## [Work instruction]
Every entry needs to be written out again exactly.

(Data in this exercise)

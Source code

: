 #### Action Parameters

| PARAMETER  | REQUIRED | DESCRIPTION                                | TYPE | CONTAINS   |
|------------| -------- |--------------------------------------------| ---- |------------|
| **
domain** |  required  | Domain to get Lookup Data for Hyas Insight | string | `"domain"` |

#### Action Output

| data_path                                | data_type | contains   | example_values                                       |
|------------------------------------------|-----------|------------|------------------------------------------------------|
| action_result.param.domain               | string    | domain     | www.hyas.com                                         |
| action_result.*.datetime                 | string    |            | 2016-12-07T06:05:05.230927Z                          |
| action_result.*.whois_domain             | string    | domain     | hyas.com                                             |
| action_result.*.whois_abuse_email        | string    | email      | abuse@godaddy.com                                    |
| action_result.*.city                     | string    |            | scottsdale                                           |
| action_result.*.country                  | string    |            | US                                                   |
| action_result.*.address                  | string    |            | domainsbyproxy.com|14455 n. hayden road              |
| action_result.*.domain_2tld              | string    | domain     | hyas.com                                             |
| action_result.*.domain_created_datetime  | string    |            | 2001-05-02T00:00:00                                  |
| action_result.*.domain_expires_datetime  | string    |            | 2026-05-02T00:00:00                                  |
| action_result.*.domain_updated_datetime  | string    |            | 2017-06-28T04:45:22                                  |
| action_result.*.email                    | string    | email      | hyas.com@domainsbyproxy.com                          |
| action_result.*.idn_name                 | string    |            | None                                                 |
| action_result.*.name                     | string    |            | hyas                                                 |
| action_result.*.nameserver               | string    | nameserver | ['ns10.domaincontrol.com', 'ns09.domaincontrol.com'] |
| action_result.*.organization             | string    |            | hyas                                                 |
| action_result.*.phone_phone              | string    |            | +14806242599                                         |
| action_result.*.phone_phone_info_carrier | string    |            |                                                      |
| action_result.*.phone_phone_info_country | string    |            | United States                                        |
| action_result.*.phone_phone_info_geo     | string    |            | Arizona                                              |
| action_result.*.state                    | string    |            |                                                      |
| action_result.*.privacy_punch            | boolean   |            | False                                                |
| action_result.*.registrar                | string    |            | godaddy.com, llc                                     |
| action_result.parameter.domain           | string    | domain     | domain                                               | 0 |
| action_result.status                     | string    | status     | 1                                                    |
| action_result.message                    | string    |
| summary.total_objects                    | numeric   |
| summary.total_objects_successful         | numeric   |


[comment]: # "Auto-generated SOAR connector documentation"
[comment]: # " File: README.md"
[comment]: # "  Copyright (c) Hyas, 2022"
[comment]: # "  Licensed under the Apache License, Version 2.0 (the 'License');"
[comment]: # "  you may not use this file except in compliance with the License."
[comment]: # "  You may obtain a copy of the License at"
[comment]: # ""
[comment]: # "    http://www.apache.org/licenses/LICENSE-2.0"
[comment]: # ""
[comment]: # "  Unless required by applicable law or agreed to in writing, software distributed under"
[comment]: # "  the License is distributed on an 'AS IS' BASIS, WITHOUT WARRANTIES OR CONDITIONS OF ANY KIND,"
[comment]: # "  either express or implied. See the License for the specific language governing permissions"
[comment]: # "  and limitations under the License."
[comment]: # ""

(End Data in this exercise)

## [Answer for this exercise]
Source code

: #### Action Parameters

| PARAMETER  | REQUIRED | DESCRIPTION                                | TYPE | CONTAINS   |
|------------| -------- |--------------------------------------------| ---- |------------|
| **
domain** |  required  | Domain to get Lookup Data for Hyas Insight | string | `"domain"` |

#### Action Output

| data_path                                | data_type | contains   | example_values                                       |
|------------------------------------------|-----------|------------|------------------------------------------------------|
| action_result.param.domain               | string    | domain     | www.hyas.com                                         |
| action_result.*.datetime                 | string    |            | 2016-12-07T06:05:05.230927Z                          |
| action_result.*.whois_domain             | string    | domain     | hyas.com                                             |
| action_result.*.whois_abuse_email        | string    | email      | abuse@godaddy.com                                    |
| action_result.*.city                     | string    |            | scottsdale                                           |
| action_result.*.country                  | string    |            | US                                                   |
| action_result.*.address                  | string    |            | domainsbyproxy.com|14455 n. hayden road              |
| action_result.*.domain_2tld              | string    | domain     | hyas.com                                             |
| action_result.*.domain_created_datetime  | string    |            | 2001-05-02T00:00:00                                  |
| action_result.*.domain_expires_datetime  | string    |            | 2026-05-02T00:00:00                                  |
| action_result.*.domain_updated_datetime  | string    |            | 2017-06-28T04:45:22                                  |
| action_result.*.email                    | string    | email      | hyas.com@domainsbyproxy.com                          |
| action_result.*.idn_name                 | string    |            | None                                                 |
| action_result.*.name                     | string    |            | hyas                                                 |
| action_result.*.nameserver               | string    | nameserver | ['ns10.domaincontrol.com', 'ns09.domaincontrol.com'] |
| action_result.*.organization             | string    |            | hyas                                                 |
| action_result.*.phone_phone              | string    |            | +14806242599                                         |
| action_result.*.phone_phone_info_carrier | string    |            |                                                      |
| action_result.*.phone_phone_info_country | string    |            | United States                                        |
| action_result.*.phone_phone_info_geo     | string    |            | Arizona                                              |
| action_result.*.state                    | string    |            |                                                      |
| action_result.*.privacy_punch            | boolean   |            | False                                                |
| action_result.*.registrar                | string    |            | godaddy.com, llc                                     |
| action_result.parameter.domain           | string    | domain     | domain                                               | 0 |
| action_result.status                     | string    | status     | 1                                                    |
| action_result.message                    | string    |
| summary.total_objects                    | numeric   |
| summary.total_objects_successful         | numeric   |


[comment]: # "Auto-generated SOAR connector documentation"
[comment]: # " File: README.md"
[comment]: # "  Copyright (c) Hyas, 2022"
[comment]: # "  Licensed under the Apache License, Version 2.0 (the 'License');"
[comment]: # "  you may not use this file except in compliance with the License."
[comment]: # "  You may obtain a copy of the License at"
[comment]: # ""
[comment]: # "    http://www.apache.org/licenses/LICENSE-2.0"
[comment]: # ""
[comment]: # "  Unless required by applicable law or agreed to in writing, software distributed under"
[comment]: # "  the License is distributed on an 'AS IS' BASIS, WITHOUT WARRANTIES OR CONDITIONS OF ANY KIND,"
[comment]: # "  either express or implied. See the License for the specific language governing permissions"
[comment]: # "  and limitations under the License."
[comment]: # ""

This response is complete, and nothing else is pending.